Copy, from the material below, each line where "algorithm" shows up.

● **Data records**
Segment Open

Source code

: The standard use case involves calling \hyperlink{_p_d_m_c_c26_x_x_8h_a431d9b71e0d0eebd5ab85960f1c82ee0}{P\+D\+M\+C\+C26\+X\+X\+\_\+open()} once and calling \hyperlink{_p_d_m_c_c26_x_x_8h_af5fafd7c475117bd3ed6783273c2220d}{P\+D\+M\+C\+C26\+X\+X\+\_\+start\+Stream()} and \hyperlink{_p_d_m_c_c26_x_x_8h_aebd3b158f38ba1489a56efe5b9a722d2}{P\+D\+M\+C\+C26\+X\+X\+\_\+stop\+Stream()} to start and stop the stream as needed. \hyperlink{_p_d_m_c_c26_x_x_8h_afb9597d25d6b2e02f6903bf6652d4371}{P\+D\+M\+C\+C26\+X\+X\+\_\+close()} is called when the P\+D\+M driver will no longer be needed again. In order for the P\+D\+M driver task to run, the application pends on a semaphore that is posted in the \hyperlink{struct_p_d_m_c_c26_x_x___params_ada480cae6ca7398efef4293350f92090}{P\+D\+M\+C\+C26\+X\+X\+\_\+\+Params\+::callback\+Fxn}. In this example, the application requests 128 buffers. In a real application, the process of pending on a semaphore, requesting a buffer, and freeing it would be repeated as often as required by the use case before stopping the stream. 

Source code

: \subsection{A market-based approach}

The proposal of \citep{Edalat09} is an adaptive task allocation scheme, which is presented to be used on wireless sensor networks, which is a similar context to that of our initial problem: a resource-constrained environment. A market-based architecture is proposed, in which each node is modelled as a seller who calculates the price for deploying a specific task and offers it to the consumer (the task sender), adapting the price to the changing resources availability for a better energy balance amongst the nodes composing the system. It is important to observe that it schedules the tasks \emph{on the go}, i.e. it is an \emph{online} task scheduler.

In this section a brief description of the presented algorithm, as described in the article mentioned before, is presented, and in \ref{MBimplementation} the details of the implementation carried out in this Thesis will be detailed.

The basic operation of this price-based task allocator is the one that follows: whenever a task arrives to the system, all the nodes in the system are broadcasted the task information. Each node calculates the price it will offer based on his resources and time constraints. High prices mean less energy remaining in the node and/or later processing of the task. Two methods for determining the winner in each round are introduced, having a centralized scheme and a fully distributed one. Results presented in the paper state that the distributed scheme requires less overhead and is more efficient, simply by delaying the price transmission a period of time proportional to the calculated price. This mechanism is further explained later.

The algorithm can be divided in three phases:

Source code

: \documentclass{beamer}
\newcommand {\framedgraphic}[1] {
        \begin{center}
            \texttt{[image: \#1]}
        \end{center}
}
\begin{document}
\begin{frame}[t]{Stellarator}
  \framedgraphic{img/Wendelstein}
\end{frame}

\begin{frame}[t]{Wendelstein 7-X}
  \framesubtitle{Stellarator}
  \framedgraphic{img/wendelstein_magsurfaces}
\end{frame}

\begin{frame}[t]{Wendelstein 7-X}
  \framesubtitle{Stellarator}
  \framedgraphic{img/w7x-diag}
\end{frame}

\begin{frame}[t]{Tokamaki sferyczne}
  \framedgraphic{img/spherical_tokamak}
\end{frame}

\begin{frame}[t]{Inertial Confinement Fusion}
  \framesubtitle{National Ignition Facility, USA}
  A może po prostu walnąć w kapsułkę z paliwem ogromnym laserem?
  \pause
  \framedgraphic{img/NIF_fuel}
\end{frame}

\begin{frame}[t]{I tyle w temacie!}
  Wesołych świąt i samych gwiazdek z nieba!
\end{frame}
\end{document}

Segment Closed

● **Response to this task**
In this section a brief description of the presented algorithm, as described in the article mentioned before, is presented, and in \ref{MBimplementation} the details of the implementation carried out in this Thesis will be detailed.
The algorithm can be divided in three phases:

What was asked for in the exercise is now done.